The Lonely City: Adventures in the Art of Being Alone

The Lonely City: Adventures in the Art of Being Alone

2016 • 336 pages

Ratings42

Average rating3.6

15

In The Lonely City, the author explores artists whose work and/or lives represent urban loneliness—Edward Hopper, Andy Warhol, Valerie Solanis, David Wojnarowicz—during a lonely time in her life.

The last paragraphs of the book are very moving:

“So much of the pain of loneliness is to do with concealment, with feeling compelled to hide vulnerability, to tuck ugliness away, to cover up scars.... But why hide? What's so shameful about wanting? About desire? ...About experiencing unhappiness? Why this need... to be comfortably sealed inside a unit of two, turning inward from the world at large?

“In her discussion about [her sewn fiber-art piece] ‘Strange Fruit,' Zoe Leonard made a statement about this business of imperfection, about the way life is made up of endless failures of intimacy, endless errors and separations that anyway culminate only with loss. ‘At first, the sewing was a way to think about David [Wojnarowicz]. I'd think about the things I'd like to repair and all the things I'd like to put back together.... After awhile, I began thinking about loss itself.... All the friends I'd lost. All the mistakes I've made. The inevitability of a scarred life.... The attempt to sew it back together. This mending... provided something for me. Maybe just time or the rhythm of sewing. I haven't been able to change anything in the past,... but I've been able to experience my love and loss in a measured and continuous way. To remember.'

“There are so many things that art can't do. It can't bring the dead back to life. It can't mend arguments between friends.... All the same, it does have some extraordinary functions.... It does have a capacity to create intimacy. It does have a way of healing wounds. And better yet, of making it apparent that not all wounds need healing, and not all scars are ugly. If I sound adamant, it's because I'm speaking from personal experience.... The way I recovered a sense of wholeness was not by meeting someone or by falling in love, but rather by handling the things that other people had made, slowly absorbing, by way of this contact, the fact that loneliness, longing does not mean one has failed, but simply that one is alive.
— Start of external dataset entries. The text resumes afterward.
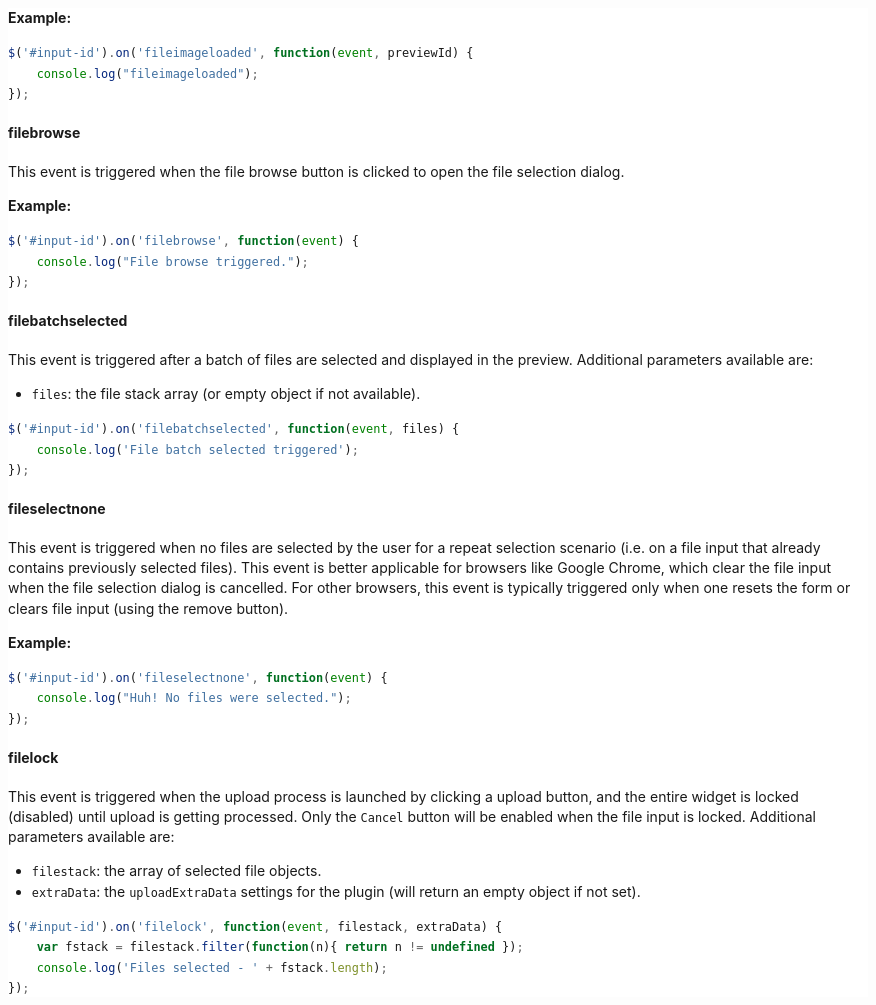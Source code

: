 **Example:**
```js
$('#input-id').on('fileimageloaded', function(event, previewId) {
    console.log("fileimageloaded");
});
```
#### filebrowse
This event is triggered when the file browse button is clicked to open the file selection dialog.

**Example:**
```js
$('#input-id').on('filebrowse', function(event) {
    console.log("File browse triggered.");
});
```

#### filebatchselected
This event is triggered after a batch of files are selected and displayed in the preview.
Additional parameters available are: 

- `files`: the file stack array (or empty object if not available).

```js
$('#input-id').on('filebatchselected', function(event, files) {
    console.log('File batch selected triggered');
});
```

#### fileselectnone
This event is triggered when no files are selected by the user for a repeat selection scenario (i.e. on a file input that already contains previously selected files). This event is better applicable for browsers like Google Chrome, which clear the file input when the file selection dialog is cancelled. For other browsers, this event is typically triggered only when one resets the form or clears file input (using the remove button).

**Example:**
```js
$('#input-id').on('fileselectnone', function(event) {
    console.log("Huh! No files were selected.");
});
```

#### filelock
This event is triggered when the upload process is launched by clicking a upload button, and the entire widget is locked (disabled) until upload is getting processed. Only the `Cancel` button will be enabled when the file input is locked. Additional parameters available are: 

- `filestack`: the array of selected file objects.
- `extraData`: the `uploadExtraData` settings for the plugin (will return an empty object if not set).

```js
$('#input-id').on('filelock', function(event, filestack, extraData) {
    var fstack = filestack.filter(function(n){ return n != undefined });
    console.log('Files selected - ' + fstack.length);
});
```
“There is a gentrification that is happening to cities. And there is a gentrification that is happening to the emotions, too, with a similarly homogenizing, whitening, deadening effect.... We are fed the notion that all difficult feelings—depression, anxiety, loneliness, rage—are simply a consequence of unsettled chemistry, a problem to be fixed, rather than a response to structural injustice or, on the other hand, to the native texture of embodiment. Of doing time... in a rented body, with all the attendant grief and frustration that entails.

“I don't believe the cure for loneliness is meeting someone.... I think it's about two things: Learning how to befriend yourself, and understanding that many of the things that seem to afflict us as individuals are, in fact, a result of larger forces of stigma and exclusion which can and should be resisted. Loneliness is personal and it is also political. Loneliness is collective. It is a city. As to how to inhabit it, there are no rules. And nor is there any need to feel shame. Only to remember that the pursuit of individual happiness does not trump or excuse our obligations to each another. We are in this together, this accumulation of scars,... this physical and temporary heaven that so often takes on the countenance of hell. What matters is kindness. What matters is solidarity. What matters is staying alert, staying open. Because if we know anything from what has gone before us, it is that the time for feeling will not last.”